## Input material
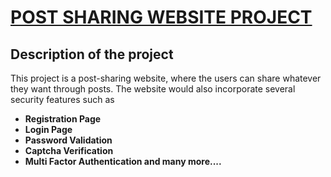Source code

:# <u>POST SHARING WEBSITE PROJECT</u>

## Description of the project
This project is a post-sharing website, where the users can share whatever they want through posts.
The website would also incorporate several security features such as
- **Registration Page**
- **Login Page**
- **Password Validation**
- **Captcha Verification**
- **Multi Factor Authentication and many more....**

## Work instruction
If a record contains a picture, drop the picture and repeat the rest exactly.

## Output for this exercise
Source code

:# <u>POST SHARING WEBSITE PROJECT</u>

## Description of the project
This project is a post-sharing website, where the users can share whatever they want through posts.
The website would also incorporate several security features such as
- **Registration Page**
- **Login Page**
- **Password Validation**
- **Captcha Verification**
- **Multi Factor Authentication and many more....**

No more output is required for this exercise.